North America Native Plant

Roundleaf Monkeyflower

Botanical name: Mimulus glabratus

USDA symbol: MIGL

Life cycle: perennial

Habit: forb

Native status: Native to Canada âš˜ Native to the lower 48 states  

Roundleaf Monkeyflower: A Cheerful Native for Your Wetland Garden If you’re looking to add some sunny charm to the soggy spots in your yard, meet the roundleaf monkeyflower (Mimulus glabratus)! This delightful native perennial might just become your new best friend for those tricky wet areas where other plants fear ...

Roundleaf Monkeyflower: A Cheerful Native for Your Wetland Garden

If you’re looking to add some sunny charm to the soggy spots in your yard, meet the roundleaf monkeyflower (Mimulus glabratus)! This delightful native perennial might just become your new best friend for those tricky wet areas where other plants fear to tread.

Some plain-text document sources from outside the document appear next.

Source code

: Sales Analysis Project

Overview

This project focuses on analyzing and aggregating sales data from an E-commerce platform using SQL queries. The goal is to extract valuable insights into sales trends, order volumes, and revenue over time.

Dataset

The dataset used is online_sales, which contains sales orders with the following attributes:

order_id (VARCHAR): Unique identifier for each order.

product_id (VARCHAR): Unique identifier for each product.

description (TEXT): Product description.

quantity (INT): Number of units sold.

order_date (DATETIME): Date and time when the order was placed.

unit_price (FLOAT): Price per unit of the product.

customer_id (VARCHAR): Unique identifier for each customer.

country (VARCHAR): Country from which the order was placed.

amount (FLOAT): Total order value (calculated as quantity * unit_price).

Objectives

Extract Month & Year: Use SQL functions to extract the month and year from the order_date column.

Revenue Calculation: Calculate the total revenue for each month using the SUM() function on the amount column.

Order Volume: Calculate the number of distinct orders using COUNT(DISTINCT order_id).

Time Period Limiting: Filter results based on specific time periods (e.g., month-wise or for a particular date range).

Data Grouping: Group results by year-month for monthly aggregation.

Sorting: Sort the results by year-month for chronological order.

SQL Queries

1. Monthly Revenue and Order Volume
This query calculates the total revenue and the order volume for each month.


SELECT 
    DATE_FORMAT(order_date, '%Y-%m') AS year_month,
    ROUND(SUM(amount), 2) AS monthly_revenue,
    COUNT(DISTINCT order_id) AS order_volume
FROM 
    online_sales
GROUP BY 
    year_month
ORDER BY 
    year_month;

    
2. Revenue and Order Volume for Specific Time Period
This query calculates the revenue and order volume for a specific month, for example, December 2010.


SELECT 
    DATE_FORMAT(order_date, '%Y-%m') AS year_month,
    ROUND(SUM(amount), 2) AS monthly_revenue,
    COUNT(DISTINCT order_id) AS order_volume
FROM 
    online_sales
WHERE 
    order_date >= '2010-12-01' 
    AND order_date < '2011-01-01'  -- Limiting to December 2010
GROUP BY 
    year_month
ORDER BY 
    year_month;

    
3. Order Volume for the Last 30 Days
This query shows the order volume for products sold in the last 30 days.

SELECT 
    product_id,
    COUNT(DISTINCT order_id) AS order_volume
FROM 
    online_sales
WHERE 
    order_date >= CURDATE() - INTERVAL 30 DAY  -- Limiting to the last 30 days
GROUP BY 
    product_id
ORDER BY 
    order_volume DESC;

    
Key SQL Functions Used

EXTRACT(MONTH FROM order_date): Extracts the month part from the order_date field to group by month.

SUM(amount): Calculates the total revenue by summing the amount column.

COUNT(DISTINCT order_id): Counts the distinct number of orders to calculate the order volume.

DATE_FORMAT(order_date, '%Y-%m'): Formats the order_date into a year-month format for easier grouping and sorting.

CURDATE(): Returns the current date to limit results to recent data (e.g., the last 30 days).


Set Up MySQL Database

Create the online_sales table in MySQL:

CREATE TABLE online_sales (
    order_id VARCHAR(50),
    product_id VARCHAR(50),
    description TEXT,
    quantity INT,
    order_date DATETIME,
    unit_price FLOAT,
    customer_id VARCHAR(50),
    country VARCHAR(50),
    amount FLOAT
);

What Makes Roundleaf Monkeyflower Special?

Don’t let the quirky name fool you – this little charmer doesn’t actually look like a monkey (though some say the flowers resemble tiny faces). The roundleaf monkeyflower is a herbaceous perennial forb that brings bright yellow, snapdragon-like blooms to wet areas from spring through fall. As a true water lover, this plant has earned Obligate Wetland status across every region of North America, meaning it almost always calls wetlands home.

Where Does It Call Home?

This native superstar has quite the impressive range! You’ll find roundleaf monkeyflower naturally occurring across a vast territory spanning from Canada down through the lower 48 states. It thrives in an amazing variety of locations including Alberta, Manitoba, Ontario, Quebec, Saskatchewan, and numerous U.S. states from Arizona and California in the west to Illinois and Wisconsin in the midwest, and from Montana down to Texas.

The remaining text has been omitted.